Segment Start: DATA RECORDS

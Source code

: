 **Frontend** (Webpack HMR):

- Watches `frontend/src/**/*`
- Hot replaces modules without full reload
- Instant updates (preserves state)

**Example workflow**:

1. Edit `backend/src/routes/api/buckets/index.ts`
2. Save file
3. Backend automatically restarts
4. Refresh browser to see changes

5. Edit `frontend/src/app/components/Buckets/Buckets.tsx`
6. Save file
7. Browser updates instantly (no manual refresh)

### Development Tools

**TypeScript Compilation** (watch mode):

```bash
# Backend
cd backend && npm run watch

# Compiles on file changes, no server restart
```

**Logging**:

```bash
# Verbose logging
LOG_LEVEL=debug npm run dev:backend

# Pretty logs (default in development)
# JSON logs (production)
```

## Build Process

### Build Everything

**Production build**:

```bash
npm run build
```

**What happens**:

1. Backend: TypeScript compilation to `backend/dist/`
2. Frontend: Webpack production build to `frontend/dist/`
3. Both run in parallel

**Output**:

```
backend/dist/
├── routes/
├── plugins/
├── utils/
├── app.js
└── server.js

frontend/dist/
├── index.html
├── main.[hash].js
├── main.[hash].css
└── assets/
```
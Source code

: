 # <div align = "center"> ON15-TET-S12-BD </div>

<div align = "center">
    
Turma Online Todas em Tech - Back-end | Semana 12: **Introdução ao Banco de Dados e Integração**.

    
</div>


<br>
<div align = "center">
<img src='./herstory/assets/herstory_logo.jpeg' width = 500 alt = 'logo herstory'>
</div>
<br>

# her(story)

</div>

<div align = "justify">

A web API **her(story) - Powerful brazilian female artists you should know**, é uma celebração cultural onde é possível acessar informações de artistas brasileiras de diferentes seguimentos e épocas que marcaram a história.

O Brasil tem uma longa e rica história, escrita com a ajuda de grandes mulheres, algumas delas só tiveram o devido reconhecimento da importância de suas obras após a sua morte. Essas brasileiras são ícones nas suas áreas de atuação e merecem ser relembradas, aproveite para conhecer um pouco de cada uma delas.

Segment End: DATA RECORDS
Segment Start: DATA RECORDS

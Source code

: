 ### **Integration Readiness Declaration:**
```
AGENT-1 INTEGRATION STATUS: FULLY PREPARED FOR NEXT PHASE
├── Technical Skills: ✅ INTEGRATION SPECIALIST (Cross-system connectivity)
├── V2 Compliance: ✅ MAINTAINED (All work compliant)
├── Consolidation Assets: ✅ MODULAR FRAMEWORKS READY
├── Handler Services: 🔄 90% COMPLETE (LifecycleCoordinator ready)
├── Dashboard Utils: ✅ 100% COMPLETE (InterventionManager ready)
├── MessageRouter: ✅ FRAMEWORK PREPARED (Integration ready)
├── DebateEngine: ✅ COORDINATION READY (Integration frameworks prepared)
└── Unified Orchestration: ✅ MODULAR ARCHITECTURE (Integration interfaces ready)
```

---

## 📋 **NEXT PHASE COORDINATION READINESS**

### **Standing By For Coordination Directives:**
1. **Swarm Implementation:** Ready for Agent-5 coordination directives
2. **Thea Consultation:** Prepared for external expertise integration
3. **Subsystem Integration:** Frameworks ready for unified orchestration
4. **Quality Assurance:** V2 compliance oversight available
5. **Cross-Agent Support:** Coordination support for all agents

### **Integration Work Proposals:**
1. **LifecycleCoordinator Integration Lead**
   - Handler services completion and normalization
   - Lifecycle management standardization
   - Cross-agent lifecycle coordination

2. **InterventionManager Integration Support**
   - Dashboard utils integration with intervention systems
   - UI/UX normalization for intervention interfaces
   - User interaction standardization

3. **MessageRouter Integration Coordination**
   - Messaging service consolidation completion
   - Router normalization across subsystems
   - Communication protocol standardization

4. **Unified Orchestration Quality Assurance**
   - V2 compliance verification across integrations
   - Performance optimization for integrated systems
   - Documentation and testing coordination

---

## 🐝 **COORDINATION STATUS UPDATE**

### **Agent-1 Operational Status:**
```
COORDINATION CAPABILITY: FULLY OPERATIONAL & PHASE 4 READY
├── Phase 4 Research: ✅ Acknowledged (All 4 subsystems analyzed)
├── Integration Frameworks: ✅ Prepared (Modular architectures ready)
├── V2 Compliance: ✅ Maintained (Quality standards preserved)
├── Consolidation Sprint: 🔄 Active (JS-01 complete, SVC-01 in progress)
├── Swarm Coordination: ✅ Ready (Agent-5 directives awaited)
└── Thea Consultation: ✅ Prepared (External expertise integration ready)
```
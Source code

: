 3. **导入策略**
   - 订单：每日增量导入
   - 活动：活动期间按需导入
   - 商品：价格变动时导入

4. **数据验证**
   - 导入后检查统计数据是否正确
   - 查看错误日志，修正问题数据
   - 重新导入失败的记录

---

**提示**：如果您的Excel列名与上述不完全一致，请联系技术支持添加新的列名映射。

Segment End: DATA RECORDS
Segment Start: DATA RECORDS

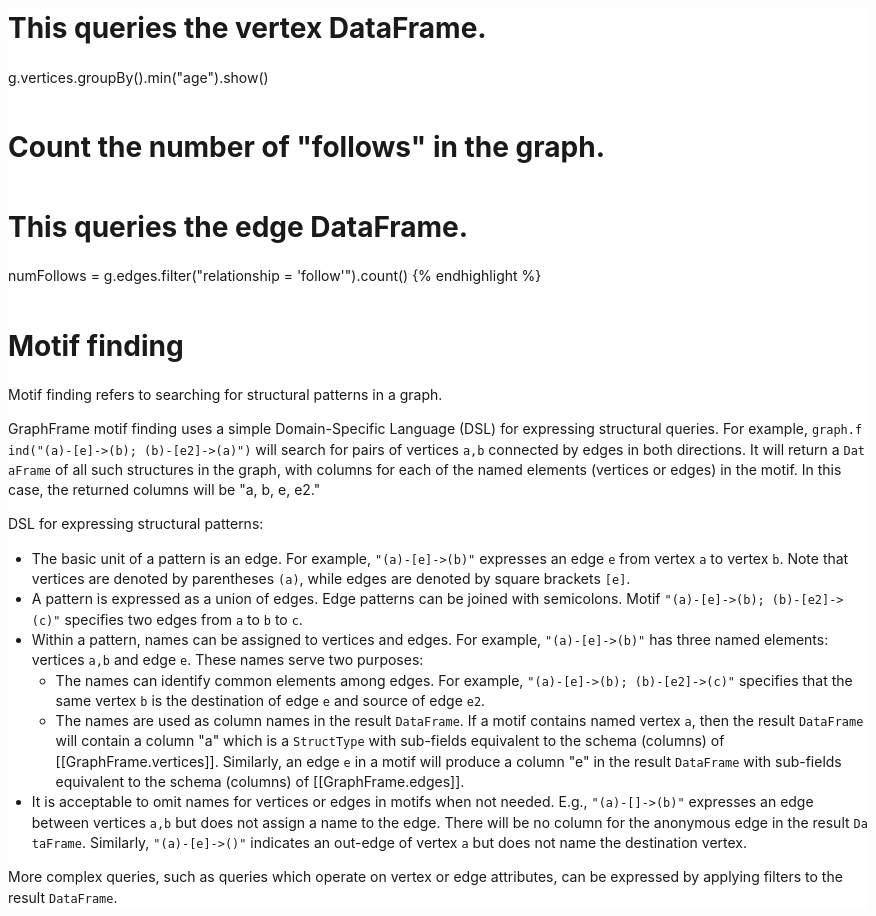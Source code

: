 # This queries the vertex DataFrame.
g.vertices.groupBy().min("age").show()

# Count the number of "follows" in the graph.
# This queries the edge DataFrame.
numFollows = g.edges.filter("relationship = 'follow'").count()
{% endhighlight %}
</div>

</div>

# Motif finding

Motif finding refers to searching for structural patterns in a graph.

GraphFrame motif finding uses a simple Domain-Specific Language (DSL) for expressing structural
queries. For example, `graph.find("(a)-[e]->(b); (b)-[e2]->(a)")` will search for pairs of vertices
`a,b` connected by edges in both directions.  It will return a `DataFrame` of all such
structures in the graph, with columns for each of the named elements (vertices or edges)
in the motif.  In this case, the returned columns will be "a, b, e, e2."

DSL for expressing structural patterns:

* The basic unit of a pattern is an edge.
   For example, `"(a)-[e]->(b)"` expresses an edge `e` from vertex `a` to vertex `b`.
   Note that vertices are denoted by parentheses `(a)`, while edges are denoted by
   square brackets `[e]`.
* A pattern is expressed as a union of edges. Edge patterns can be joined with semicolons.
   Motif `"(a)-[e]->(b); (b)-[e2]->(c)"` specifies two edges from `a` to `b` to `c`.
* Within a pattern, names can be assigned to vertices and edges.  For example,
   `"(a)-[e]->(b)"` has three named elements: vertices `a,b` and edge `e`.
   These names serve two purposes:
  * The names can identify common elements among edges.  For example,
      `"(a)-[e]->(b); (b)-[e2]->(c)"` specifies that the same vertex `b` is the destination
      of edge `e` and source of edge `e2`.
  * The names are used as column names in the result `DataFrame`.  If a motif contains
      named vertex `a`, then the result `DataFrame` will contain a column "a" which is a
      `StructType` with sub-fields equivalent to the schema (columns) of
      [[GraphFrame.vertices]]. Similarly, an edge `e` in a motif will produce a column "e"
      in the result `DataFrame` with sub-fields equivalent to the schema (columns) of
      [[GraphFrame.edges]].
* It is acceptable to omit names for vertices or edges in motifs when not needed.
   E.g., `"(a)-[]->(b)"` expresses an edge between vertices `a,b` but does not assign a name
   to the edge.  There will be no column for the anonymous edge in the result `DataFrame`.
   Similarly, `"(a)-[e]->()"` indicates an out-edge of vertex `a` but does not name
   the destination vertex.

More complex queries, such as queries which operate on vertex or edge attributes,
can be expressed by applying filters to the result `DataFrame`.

Segment End: DATA RECORDS

- ASSIGNMENT: All lines in the records that contain "expertise" are to be copied and returned.

- RESPONSE TO THE TASK:
2. **Thea Consultation:** Prepared for external expertise integration
└── Thea Consultation: ✅ Prepared (External expertise integration ready)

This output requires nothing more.